Need to use the latest weather terms? AP 2014 has added derecho, monsoon, polar vortex, and storm surge. If you need to use these terms, you probably know what they mean.
Do you write about food? Among the 36 food terms appearing for the first time in AP are:
amaretti (AP says this is an Italian macaroon, but my Italian dictionary says it’s a plural word, with amaretto as the singular)
angel food cake (three words, no capitals)
applesauce (one word)
Baileys (liqueur, no apostrophe)
beef stroganoff (no capitals, compare beef Wellington)
Buffalo wings (capitalized because of Buffalo, New York)
caipirinha (a Brazilian cocktail that is hard to spell)
chiffonade (AP says “to slice vegetables very thinly”; other sources use chiffonade for the vegetables themselves or the technique)
demi-glace (a rich sauce with a hyphen)
foodways (“refers to a set of food traditions”)
kitchen parchment (use instead of parchment paper or baking paper)
Mornay sauce (note the capital letter)
sugarplums (one word)
napa cabbage (note the absence of a capital letter)
taproom (one word)
Tiki bar (note the capital T)
The 2014 version also has a new religion section. You will not need to search for religious terms in the long alphabetical list. Find agnostic, atheist, Allah, Baha’i, Baptist churches, Jehovah’s Witnesses, Mormons, Muslims, Orthodox Jews, and others side by side in the same section.

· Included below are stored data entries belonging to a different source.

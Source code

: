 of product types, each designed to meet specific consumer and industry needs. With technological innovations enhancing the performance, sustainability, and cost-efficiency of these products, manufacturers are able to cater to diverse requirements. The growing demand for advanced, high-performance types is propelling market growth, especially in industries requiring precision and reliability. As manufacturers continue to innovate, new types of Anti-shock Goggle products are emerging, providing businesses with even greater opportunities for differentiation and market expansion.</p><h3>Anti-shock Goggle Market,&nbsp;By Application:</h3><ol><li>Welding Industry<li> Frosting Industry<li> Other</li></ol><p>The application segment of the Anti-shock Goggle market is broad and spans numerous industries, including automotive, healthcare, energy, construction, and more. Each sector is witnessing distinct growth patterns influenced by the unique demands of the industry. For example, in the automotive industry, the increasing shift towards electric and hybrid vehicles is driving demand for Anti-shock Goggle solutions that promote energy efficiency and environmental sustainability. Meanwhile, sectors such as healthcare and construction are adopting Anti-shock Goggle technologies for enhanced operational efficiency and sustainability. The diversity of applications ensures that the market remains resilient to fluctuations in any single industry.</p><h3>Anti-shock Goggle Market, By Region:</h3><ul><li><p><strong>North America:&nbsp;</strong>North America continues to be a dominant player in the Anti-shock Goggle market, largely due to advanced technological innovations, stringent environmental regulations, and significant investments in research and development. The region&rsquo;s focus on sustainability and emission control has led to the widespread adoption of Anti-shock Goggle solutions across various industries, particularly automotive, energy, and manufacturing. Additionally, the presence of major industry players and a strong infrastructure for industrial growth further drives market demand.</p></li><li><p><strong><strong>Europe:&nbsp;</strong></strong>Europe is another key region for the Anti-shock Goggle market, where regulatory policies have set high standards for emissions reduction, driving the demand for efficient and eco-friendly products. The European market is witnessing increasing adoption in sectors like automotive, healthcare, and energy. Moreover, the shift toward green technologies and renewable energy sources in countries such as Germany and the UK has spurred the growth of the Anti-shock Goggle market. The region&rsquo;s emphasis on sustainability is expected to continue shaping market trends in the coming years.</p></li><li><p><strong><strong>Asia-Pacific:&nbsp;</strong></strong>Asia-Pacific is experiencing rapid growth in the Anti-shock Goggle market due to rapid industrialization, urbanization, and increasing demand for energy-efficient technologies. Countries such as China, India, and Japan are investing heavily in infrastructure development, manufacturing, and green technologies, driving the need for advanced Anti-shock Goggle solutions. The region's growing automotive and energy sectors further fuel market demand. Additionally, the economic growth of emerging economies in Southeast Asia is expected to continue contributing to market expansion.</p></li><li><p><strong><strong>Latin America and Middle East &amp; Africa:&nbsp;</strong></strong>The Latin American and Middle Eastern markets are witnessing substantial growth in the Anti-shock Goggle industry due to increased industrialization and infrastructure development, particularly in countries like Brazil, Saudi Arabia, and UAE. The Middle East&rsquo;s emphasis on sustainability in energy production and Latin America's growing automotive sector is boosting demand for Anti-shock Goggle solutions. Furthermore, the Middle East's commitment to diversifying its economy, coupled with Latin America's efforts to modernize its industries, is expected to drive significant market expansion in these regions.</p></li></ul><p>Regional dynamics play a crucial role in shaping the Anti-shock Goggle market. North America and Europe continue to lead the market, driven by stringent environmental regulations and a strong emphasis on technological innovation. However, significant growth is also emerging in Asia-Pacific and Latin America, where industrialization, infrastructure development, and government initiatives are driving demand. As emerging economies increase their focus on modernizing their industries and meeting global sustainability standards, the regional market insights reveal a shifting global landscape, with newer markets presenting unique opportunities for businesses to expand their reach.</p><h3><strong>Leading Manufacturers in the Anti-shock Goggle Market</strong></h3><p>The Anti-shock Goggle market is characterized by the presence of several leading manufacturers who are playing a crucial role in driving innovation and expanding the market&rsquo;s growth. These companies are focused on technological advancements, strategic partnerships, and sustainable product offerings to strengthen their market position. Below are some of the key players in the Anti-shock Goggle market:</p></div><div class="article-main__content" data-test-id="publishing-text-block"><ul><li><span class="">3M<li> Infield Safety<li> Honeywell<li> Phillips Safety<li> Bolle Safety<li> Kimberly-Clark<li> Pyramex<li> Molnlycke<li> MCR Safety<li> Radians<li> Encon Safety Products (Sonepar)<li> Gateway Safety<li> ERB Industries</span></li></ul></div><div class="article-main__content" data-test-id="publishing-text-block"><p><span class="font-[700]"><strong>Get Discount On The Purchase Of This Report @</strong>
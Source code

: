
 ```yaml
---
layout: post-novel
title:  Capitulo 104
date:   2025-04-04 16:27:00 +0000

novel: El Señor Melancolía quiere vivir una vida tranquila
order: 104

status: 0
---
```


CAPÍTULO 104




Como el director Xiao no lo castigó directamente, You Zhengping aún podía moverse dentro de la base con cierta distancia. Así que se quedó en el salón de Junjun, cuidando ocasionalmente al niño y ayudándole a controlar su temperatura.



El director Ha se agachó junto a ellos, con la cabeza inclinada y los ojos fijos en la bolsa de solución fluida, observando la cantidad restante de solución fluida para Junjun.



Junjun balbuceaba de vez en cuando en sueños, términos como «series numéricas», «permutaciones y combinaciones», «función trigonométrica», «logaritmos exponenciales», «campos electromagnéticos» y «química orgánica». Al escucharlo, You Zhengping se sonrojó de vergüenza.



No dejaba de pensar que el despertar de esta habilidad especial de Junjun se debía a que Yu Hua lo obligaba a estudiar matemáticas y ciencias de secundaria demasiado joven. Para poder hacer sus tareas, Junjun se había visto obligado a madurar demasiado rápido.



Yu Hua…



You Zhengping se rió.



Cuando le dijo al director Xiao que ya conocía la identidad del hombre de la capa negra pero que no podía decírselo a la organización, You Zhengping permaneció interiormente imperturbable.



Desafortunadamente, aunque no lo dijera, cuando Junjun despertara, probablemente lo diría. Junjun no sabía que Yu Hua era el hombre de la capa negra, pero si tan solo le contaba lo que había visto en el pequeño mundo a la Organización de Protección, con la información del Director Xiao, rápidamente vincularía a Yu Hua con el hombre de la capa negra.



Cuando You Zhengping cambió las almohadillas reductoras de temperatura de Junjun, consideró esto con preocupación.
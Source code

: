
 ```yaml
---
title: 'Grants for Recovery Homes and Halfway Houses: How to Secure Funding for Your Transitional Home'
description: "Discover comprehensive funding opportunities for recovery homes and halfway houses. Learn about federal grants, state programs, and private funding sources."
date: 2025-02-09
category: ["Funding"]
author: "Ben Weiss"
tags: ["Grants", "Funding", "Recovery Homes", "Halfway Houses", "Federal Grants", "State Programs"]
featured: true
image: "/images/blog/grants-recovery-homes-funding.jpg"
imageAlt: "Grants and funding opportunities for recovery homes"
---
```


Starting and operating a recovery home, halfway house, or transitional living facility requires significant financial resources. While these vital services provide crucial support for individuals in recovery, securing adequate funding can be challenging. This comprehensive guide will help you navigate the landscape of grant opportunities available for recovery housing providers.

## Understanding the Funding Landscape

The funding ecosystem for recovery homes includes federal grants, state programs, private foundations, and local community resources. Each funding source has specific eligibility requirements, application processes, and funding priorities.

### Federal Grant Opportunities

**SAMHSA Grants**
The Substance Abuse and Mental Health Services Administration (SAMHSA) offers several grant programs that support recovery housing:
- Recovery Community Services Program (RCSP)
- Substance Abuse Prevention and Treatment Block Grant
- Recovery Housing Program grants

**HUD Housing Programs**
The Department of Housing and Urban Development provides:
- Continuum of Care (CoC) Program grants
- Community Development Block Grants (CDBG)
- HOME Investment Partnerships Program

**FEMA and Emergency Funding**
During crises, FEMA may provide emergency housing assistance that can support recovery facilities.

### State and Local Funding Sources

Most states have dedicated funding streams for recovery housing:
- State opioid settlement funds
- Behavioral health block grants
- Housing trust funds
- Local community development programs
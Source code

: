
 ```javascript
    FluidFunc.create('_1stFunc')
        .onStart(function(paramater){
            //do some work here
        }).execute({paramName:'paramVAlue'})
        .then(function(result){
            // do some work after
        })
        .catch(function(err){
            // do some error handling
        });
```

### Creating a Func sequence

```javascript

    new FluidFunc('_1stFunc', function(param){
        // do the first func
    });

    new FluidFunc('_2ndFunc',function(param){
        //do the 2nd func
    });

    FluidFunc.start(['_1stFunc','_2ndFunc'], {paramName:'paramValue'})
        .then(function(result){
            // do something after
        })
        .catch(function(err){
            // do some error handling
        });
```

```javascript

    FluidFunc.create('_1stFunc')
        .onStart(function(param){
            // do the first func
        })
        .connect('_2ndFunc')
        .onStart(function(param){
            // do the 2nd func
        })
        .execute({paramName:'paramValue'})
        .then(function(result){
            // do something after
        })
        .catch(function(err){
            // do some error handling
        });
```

If you, like me, need to have the latest style manuals at hand, I recommend getting The AP Stylebook 2014. Where else would you learn kitchen terms like foodways and cracklings or find Vatican City one entry away from Voodoo?
The print edition of The Associated Press Stylebook and Briefing on Media Law retails for $20.95. You can also buy an online subscription and automated style checkers. (It would be useful to have the new terms above added automatically to your software’s dictionary, wouldn’t it?)
Will you buy the new guide? Have you tried the online style checkers?